Sex hormones and their harmony have been considered as an important issue, due to their interactions with body tissues. Estrogen and progesterone are the main female sex hormones that their production and secretion are triggered by pituitary hormones including follicle-stimulating hormone (FSH) and luteinizing hormone (LH) (1). Additionally, LH is the main regulatory hormone for testosterone in men (2). Besides the regulation of the reproductive system and maturation, these sex hormones have other critical roles in health status. Such that, estrogen protectively influences bone mass (3), immune system (4), and cardiovascular system (5). Muscle mass is also strengthened by androgens (6). Nevertheless, disharmony in sex hormones is involved in the incidence of several diseases including osteoarthritis (7), obesity, metabolic syndrome, polycystic ovary syndrome (PCOS), cardiovascular disease (CVD) (8), and different types of cancers (9, 10). Therefore, the prevention and management of disharmony in sex hormones are very worthful.

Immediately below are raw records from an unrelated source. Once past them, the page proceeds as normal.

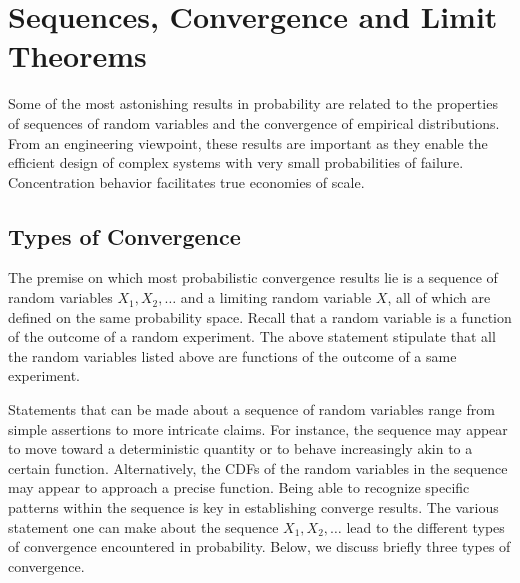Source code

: \chapter[Limit Theorems]{Sequences, Convergence and Limit Theorems}

Some of the most astonishing results in probability are related to the properties of sequences of random variables and the convergence of empirical distributions.
From an engineering viewpoint, these results are important as they enable the efficient design of complex systems with very small probabilities of failure.
Concentration behavior facilitates true economies of scale. 


\section{Types of Convergence}

The premise on which most probabilistic convergence results lie is a sequence of random variables $X_1, X_2, \ldots$ and a limiting random variable $X$, all of which are defined on the same probability space.
Recall that a random variable is a function of the outcome of a random experiment.
The above statement stipulate that all the random variables listed above are functions of the outcome of a same experiment.

Statements that can be made about a sequence of random variables range from simple assertions to more intricate claims.
For instance, the sequence may appear to move toward a deterministic quantity or to behave increasingly akin to a certain function.
Alternatively, the CDFs of the random variables in the sequence may appear to approach a precise function.
Being able to recognize specific patterns within the sequence is key in establishing converge results.
The various statement one can make about the sequence $X_1, X_2, \ldots$ lead to the different types of convergence encountered in probability.
Below, we discuss briefly three types of convergence.

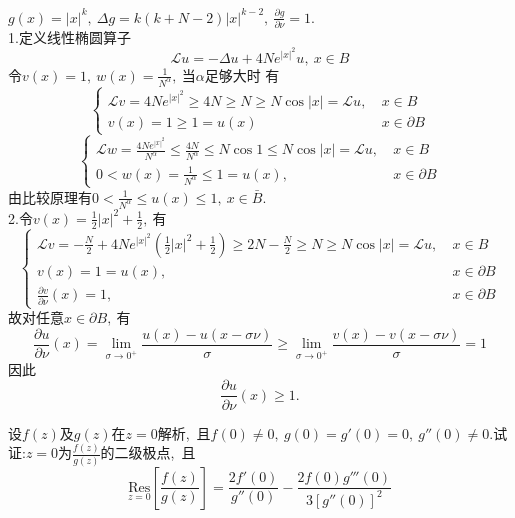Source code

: 	\begin{solution}
		$g(x)=|x|^k,\ \Delta g=k(k+N-2)|x|^{k-2},\ \frac{\partial g}{\partial \nu}=1.$\\
		1.定义线性椭圆算子$$\mathcal{L}u=-\Delta u+4Ne^{|x|^2}u,\ x\in B$$
		令$v(x)=1,\ w(x)=\frac{1}{N^\alpha},\ $当$\alpha$足够大时
		有$$\begin{cases}
			\mathcal{L}v=4Ne^{|x|^2}\geqslant 4N\geqslant N\geqslant N\cos|x|=\mathcal{L}u,\ &x\in B\\
			v(x)=1\geqslant 1=u(x)&x\in \partial B
		\end{cases}$$
		$$\begin{cases}
			\mathcal{L}w=\frac{4Ne^{|x|^2}}{N^\alpha}\leqslant \frac{4N}{N^\alpha}\leqslant N\cos 1\leqslant N\cos|x|=\mathcal{L}u,\ &x\in B\\
			0<w(x)=\frac{1}{N^\alpha}\leqslant 1=u(x),\ &x\in \partial B
		\end{cases}$$
		由比较原理有$0<\frac{1}{N^\alpha}\leqslant u(x)\leqslant 1,\ x\in\bar{B}.$\\
		2.令$v(x)=\frac{1}{2}|x|^2+\frac{1}{2},\ $有
		$$\begin{cases}
			\mathcal{L}v=-\frac{N}{2}+4Ne^{|x|^2}(\frac{1}{2}|x|^2+\frac{1}{2})\geqslant 2N-\frac{N}{2}\geqslant N\geqslant N\cos|x|=\mathcal{L}u,\ &x\in B\\
			v(x)=1=u(x),\ &x\in \partial B\\
			\frac{\partial v}{\partial \nu}(x)=1,\ &x\in \partial B
		\end{cases}$$
		故对任意$x\in \partial B,\ $有
		$$\frac{\partial u}{\partial \nu}(x)=\lim\limits_{\sigma\rightarrow 0^+}\frac{u(x)-u(x-\sigma \nu)}{\sigma}\geqslant\lim\limits_{\sigma\rightarrow 0^+}\frac{v(x)-v(x-\sigma\nu) }{\sigma}=1$$
		因此
		$$\frac{\partial u}{\partial \nu}(x)\geqslant 1.$$
	\end{solution}
	\newpage
	\begin{problem}
		设$f(z)$及$g(z)$在$z=0$解析,\ 且$f(0)\neq 0,\ g(0)=g'(0)=0,\ g''(0)\neq0.$试证:$z=0$为$\frac{f(z)}{g(z)}$的二级极点,\ 且
		$$\underset{z=0}{\text{Res}}\left[\frac{f(z)}{g(z)}\right]=\frac{2f'(0)}{g''(0)}-\frac{2f(0)g'''(0)}{3\left[g''(0)\right]^2}$$
	\end{problem}
	
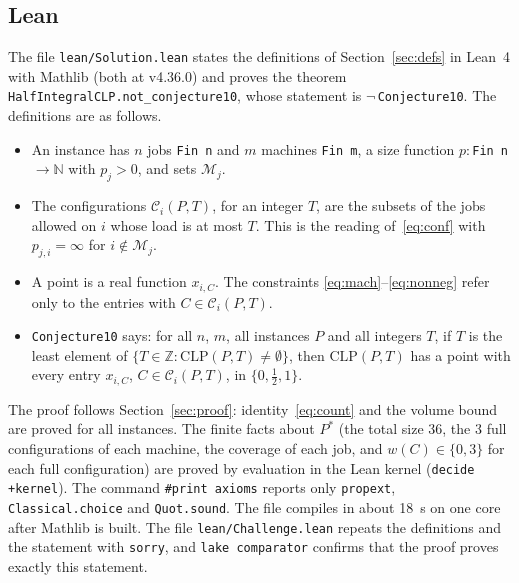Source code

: \documentclass[11pt]{article}
\theoremstyle{remark}
\newcommand{\cC}{\mathcal{C}}
\newcommand{\cM}{\mathcal{M}}
\newcommand{\CLP}{\mathrm{CLP}}
\begin{document}
\subsection{Lean}\label{sec:lean}
The file \texttt{lean/Solution.lean} states the definitions of
Section~\ref{sec:defs} in Lean~4 with Mathlib (both at v4.36.0) and
proves the theorem \texttt{HalfIntegralCLP.not\_conjecture10}, whose statement is $\neg$\,\texttt{Conjecture10}.
The definitions are as follows.
\begin{itemize}
\item An instance has $n$ jobs \texttt{Fin n} and $m$ machines
\texttt{Fin m}, a size function $p\colon$\texttt{Fin n}$\to\mathbb{N}$
with $p_j>0$, and sets $\cM_j$.
\item The configurations $\cC_i(P,T)$, for an integer $T$, are the subsets
of the jobs allowed on $i$ whose load is at most $T$. This is the
reading of~\eqref{eq:conf} with $p_{j,i}=\infty$ for $i\notin\cM_j$.
\item A point is a real function $x_{i,C}$. The constraints
\eqref{eq:mach}--\eqref{eq:nonneg} refer only to the entries with
$C\in\cC_i(P,T)$.
\item \texttt{Conjecture10} says: for all $n$, $m$, all instances $P$
and all integers $T$, if $T$ is the least element of
$\{T\in\mathbb{Z}:\CLP(P,T)\neq\emptyset\}$, then $\CLP(P,T)$ has a
point with every entry $x_{i,C}$, $C\in\cC_i(P,T)$, in
$\{0,\frac12,1\}$.
\end{itemize}
The proof follows Section~\ref{sec:proof}: identity~\eqref{eq:count} and
the volume bound are proved for all instances. The finite facts about
$P^\ast$ (the total size 36, the 3 full configurations of each machine,
the coverage of each job, and $w(C)\in\{0,3\}$ for each full
configuration) are proved by evaluation in the Lean kernel
(\texttt{decide +kernel}). The command \texttt{\#print axioms} reports
only \texttt{propext}, \texttt{Classical.choice} and \texttt{Quot.sound}.
The file compiles in about 18~s on one core after Mathlib is built.
The file \texttt{lean/Challenge.lean} repeats the definitions and the
statement with \texttt{sorry}, and \texttt{lake comparator} confirms that
the proof proves exactly this statement.
\end{document}
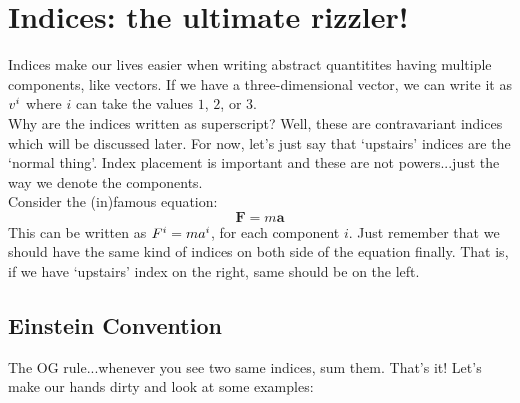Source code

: \section{Indices: the ultimate rizzler!}
Indices make our lives easier when writing abstract quantitites having multiple components, like vectors. If we have a three-dimensional vector, we can write it as $v\indices{^i}$ where $i$ can take the values $1$, $2$, or $3$.\\[0.3cm]
 Why are the indices written as superscript? Well, these are contravariant indices which will be discussed later. For now, let's just say that `upstairs' indices are the `normal thing'. Index placement is important and these are not powers...just the way we denote the components.\\[0.3cm]
 Consider the (in)famous equation: 
 $$\mathbf{F}= m \mathbf{a}$$
 This can be written as $F\indices{^i} = m a\indices{^i}$, for each component $i$. Just remember that we should have the same kind of indices on both side of the equation finally. That is, if we have `upstairs' index on the right, same should be on the left.\\[0.3cm]
 \subsection{Einstein Convention}
 The OG rule...whenever you see two same indices, sum them.  That's it! Let's make our hands dirty and look at some examples:\\[0.3cm]
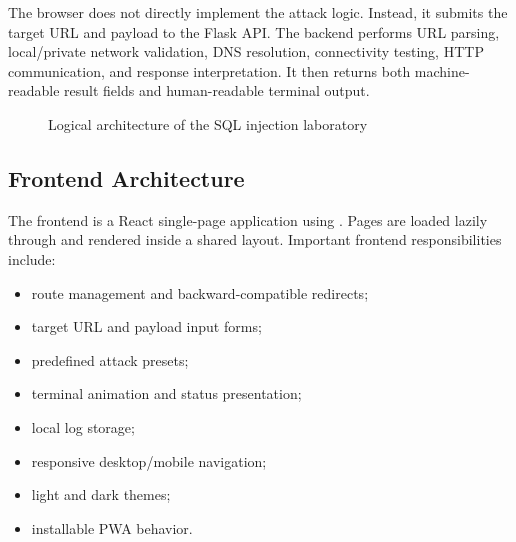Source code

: \documentclass[12pt,a4paper]{article}
\newcommand{\code}[1]{\texttt{\detokenize{#1}}}
\begin{document}
The browser does not directly implement the attack logic. Instead, it submits the target URL and payload to the Flask API. The backend performs URL parsing, local/private network validation, DNS resolution, connectivity testing, HTTP communication, and response interpretation. It then returns both machine-readable result fields and human-readable terminal output.

\begin{figure}[H]
\centering
{}
\caption{Logical architecture of the SQL injection laboratory}
\label{fig:architecture}
\end{figure}

\subsection{Frontend Architecture}

The frontend is a React single-page application using \code{HashRouter}. Pages are loaded lazily through \code{React.lazy} and rendered inside a shared layout. Important frontend responsibilities include:

\begin{itemize}[leftmargin=1.4cm]
    \item route management and backward-compatible redirects;
    \item target URL and payload input forms;
    \item predefined attack presets;
    \item terminal animation and status presentation;
    \item local log storage;
    \item responsive desktop/mobile navigation;
    \item light and dark themes;
    \item installable PWA behavior.
\end{itemize}
\end{document}
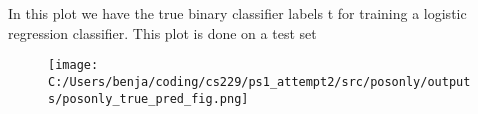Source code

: %
%


\begin{answer}
In this plot we have the true binary classifier labels t for training a logistic regression classifier. This plot is done on a test set
\begin{figure}[H]
	\texttt{[image: C:/Users/benja/coding/cs229/ps1\_attempt2/src/posonly/outputs/posonly\_true\_pred\_fig.png]}
\end{figure}
	
\end{answer}
%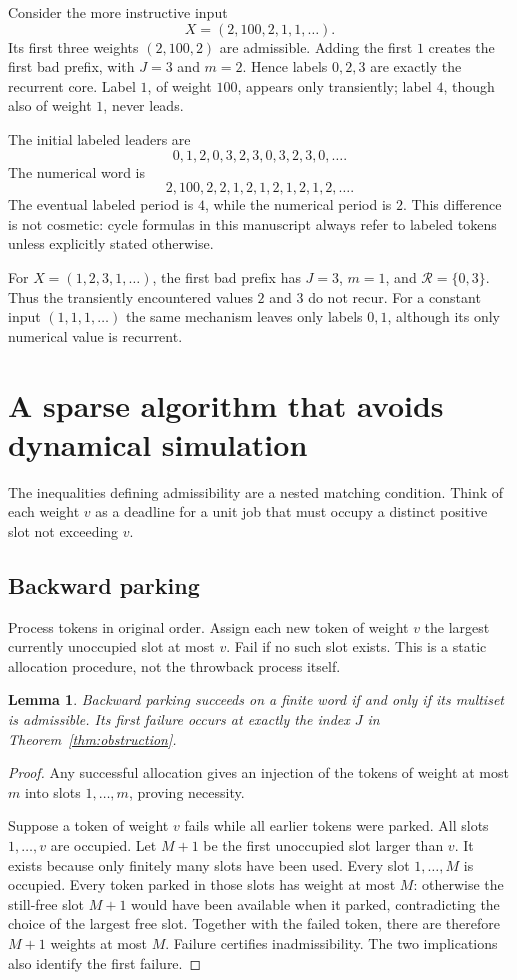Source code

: \documentclass[11pt,letterpaper]{article}
\newtheorem{lemma}[theorem]{Lemma}
\theoremstyle{definition}
\newcommand{\core}{\mathcal R}
\begin{document}
Consider the more instructive input
\begin{equation}\label{eq:example100}
 X=(2,100,2,1,1,\ldots).
\end{equation}
Its first three weights $(2,100,2)$ are admissible. Adding the first $1$
creates the first bad prefix, with $J=3$ and $m=2$. Hence labels $0,2,3$
are exactly the recurrent core. Label $1$, of weight $100$, appears only
transiently; label $4$, though also of weight $1$, never leads.

The initial labeled leaders are
\[
 0,1,2,0,3,2,3,0,3,2,3,0,\ldots.
\]
The numerical word is
\[
 2,100,2,2,1,2,1,2,1,2,1,2,\ldots.
\]
The eventual labeled period is $4$, while the numerical period is $2$.
This difference is not cosmetic: cycle formulas in this manuscript always
refer to labeled tokens unless explicitly stated otherwise.

For $X=(1,2,3,1,\ldots)$, the first bad prefix has $J=3$, $m=1$, and
$\core=\{0,3\}$. Thus the transiently encountered values $2$ and $3$ do not
recur. For a constant input $(1,1,1,\ldots)$ the same mechanism leaves only
labels $0,1$, although its only numerical value is recurrent.

\section{A sparse algorithm that avoids dynamical simulation}\label{sec:algorithm}
The inequalities defining admissibility are a nested matching condition.
Think of each weight $v$ as a deadline for a unit job that must occupy a
distinct positive slot not exceeding $v$.

\subsection{Backward parking}
Process tokens in original order. Assign each new token of weight $v$ the
largest currently unoccupied slot at most $v$. Fail if no such slot exists.
This is a static allocation procedure, not the throwback process itself.

\begin{lemma}\label{lem:parking}
Backward parking succeeds on a finite word if and only if its multiset is
admissible. Its first failure occurs at exactly the index $J$ in
Theorem~\ref{thm:obstruction}.
\end{lemma}
\begin{proof}
Any successful allocation gives an injection of the tokens of weight at most
$m$ into slots $1,\ldots,m$, proving necessity.

Suppose a token of weight $v$ fails while all earlier tokens were parked.
All slots $1,\ldots,v$ are occupied. Let $M+1$ be the first unoccupied slot
larger than $v$. It exists because only finitely many slots have been used.
Every slot $1,\ldots,M$ is occupied. Every token parked in those slots has
weight at most $M$: otherwise the still-free slot $M+1$ would have been
available when it parked, contradicting the choice of the largest free slot.
Together with the failed token, there are therefore $M+1$ weights at most
$M$. Failure certifies inadmissibility. The two implications also identify
the first failure.
\end{proof}
\end{document}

The synthesis and metabolism of sex hormones are influenced by various factors including genetics, lifestyle, dietary intake, physical activity and environmental factors (11, 12). Based on evidence, flaxseed might influence the sex hormone levels due to its phytoestrogens content such as lignans. The main lignan content of flaxseed is secoisolariciresinol diglycoside which is converted to the mammalian lignans enterolactone and enterodiol by intestinal bacteria (13). Due to similar structure of lignans to sex hormones, they could inhibit the aromatase activity and elevate the sex hormone-binding globulin (SHBG) synthesis in adipose tissues and the liver. Lignans could also bind to testosterone and increase its excretion in bile. Moreover, it has anti-cancer properties due to its inhabitation effect on cell proliferation and mammary tumor incidence (14, 15).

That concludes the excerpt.